• Task brief:
Copy each entry as it stands, leaving nothing out.
----------
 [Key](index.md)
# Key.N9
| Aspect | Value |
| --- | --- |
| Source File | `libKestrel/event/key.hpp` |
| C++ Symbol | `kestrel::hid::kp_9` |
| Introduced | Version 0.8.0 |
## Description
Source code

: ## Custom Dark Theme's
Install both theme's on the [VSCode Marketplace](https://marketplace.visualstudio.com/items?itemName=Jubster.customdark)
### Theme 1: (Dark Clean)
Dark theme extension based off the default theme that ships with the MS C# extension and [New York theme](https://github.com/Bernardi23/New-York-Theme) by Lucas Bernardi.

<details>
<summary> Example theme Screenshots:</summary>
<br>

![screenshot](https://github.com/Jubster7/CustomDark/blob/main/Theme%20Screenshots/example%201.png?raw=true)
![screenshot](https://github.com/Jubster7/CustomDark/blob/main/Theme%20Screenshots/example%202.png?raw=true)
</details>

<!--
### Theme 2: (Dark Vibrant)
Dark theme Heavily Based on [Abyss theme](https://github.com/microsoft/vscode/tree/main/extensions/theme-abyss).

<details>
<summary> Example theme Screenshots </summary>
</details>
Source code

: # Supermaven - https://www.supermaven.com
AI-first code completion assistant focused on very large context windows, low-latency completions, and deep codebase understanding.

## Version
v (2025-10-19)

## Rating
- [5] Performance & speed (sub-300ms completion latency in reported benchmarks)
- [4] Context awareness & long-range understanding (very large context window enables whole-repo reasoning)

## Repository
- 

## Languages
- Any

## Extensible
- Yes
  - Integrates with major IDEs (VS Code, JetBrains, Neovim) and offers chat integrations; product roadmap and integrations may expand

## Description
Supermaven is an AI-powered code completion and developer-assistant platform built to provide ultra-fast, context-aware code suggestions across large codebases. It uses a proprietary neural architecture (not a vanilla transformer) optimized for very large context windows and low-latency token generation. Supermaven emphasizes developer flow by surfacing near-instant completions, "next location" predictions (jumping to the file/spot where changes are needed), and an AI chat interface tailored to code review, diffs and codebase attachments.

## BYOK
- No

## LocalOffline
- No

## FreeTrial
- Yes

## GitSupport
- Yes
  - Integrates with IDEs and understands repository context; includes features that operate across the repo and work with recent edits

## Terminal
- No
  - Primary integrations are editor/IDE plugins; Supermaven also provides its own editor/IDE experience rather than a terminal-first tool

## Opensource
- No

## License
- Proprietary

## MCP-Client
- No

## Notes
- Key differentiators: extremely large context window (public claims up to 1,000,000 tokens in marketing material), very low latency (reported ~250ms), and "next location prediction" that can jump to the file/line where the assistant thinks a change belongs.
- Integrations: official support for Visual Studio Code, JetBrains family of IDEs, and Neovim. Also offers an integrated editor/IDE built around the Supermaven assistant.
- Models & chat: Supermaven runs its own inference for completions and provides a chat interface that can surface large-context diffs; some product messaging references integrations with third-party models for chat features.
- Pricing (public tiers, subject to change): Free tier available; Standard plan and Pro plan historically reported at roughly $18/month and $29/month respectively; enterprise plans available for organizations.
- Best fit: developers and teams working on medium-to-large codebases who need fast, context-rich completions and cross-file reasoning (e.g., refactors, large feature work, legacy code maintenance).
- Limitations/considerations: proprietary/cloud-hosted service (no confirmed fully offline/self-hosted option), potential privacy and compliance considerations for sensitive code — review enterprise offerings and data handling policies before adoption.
----------
• Response to the exercise:
 [Key](index.md)
# Key.N9
| Aspect | Value |
| --- | --- |
| Source File | `libKestrel/event/key.hpp` |
| C++ Symbol | `kestrel::hid::kp_9` |
| Introduced | Version 0.8.0 |
## Description
Source code

: ## Custom Dark Theme's
Install both theme's on the [VSCode Marketplace](https://marketplace.visualstudio.com/items?itemName=Jubster.customdark)
### Theme 1: (Dark Clean)
Dark theme extension based off the default theme that ships with the MS C# extension and [New York theme](https://github.com/Bernardi23/New-York-Theme) by Lucas Bernardi.

<details>
<summary> Example theme Screenshots:</summary>
<br>

![screenshot](https://github.com/Jubster7/CustomDark/blob/main/Theme%20Screenshots/example%201.png?raw=true)
![screenshot](https://github.com/Jubster7/CustomDark/blob/main/Theme%20Screenshots/example%202.png?raw=true)
</details>

<!--
### Theme 2: (Dark Vibrant)
Dark theme Heavily Based on [Abyss theme](https://github.com/microsoft/vscode/tree/main/extensions/theme-abyss).

<details>
<summary> Example theme Screenshots </summary>
</details>
Source code

: # Supermaven - https://www.supermaven.com
AI-first code completion assistant focused on very large context windows, low-latency completions, and deep codebase understanding.

## Version
v (2025-10-19)

## Rating
- [5] Performance & speed (sub-300ms completion latency in reported benchmarks)
- [4] Context awareness & long-range understanding (very large context window enables whole-repo reasoning)

## Repository
- 

## Languages
- Any

## Extensible
- Yes
  - Integrates with major IDEs (VS Code, JetBrains, Neovim) and offers chat integrations; product roadmap and integrations may expand

## Description
Supermaven is an AI-powered code completion and developer-assistant platform built to provide ultra-fast, context-aware code suggestions across large codebases. It uses a proprietary neural architecture (not a vanilla transformer) optimized for very large context windows and low-latency token generation. Supermaven emphasizes developer flow by surfacing near-instant completions, "next location" predictions (jumping to the file/spot where changes are needed), and an AI chat interface tailored to code review, diffs and codebase attachments.

## BYOK
- No

## LocalOffline
- No

## FreeTrial
- Yes

## GitSupport
- Yes
  - Integrates with IDEs and understands repository context; includes features that operate across the repo and work with recent edits

## Terminal
- No
  - Primary integrations are editor/IDE plugins; Supermaven also provides its own editor/IDE experience rather than a terminal-first tool

## Opensource
- No

## License
- Proprietary

## MCP-Client
- No

## Notes
- Key differentiators: extremely large context window (public claims up to 1,000,000 tokens in marketing material), very low latency (reported ~250ms), and "next location prediction" that can jump to the file/line where the assistant thinks a change belongs.
- Integrations: official support for Visual Studio Code, JetBrains family of IDEs, and Neovim. Also offers an integrated editor/IDE built around the Supermaven assistant.
- Models & chat: Supermaven runs its own inference for completions and provides a chat interface that can surface large-context diffs; some product messaging references integrations with third-party models for chat features.
- Pricing (public tiers, subject to change): Free tier available; Standard plan and Pro plan historically reported at roughly $18/month and $29/month respectively; enterprise plans available for organizations.
- Best fit: developers and teams working on medium-to-large codebases who need fast, context-rich completions and cross-file reasoning (e.g., refactors, large feature work, legacy code maintenance).
- Limitations/considerations: proprietary/cloud-hosted service (no confirmed fully offline/self-hosted option), potential privacy and compliance considerations for sensitive code — review enterprise offerings and data handling policies before adoption.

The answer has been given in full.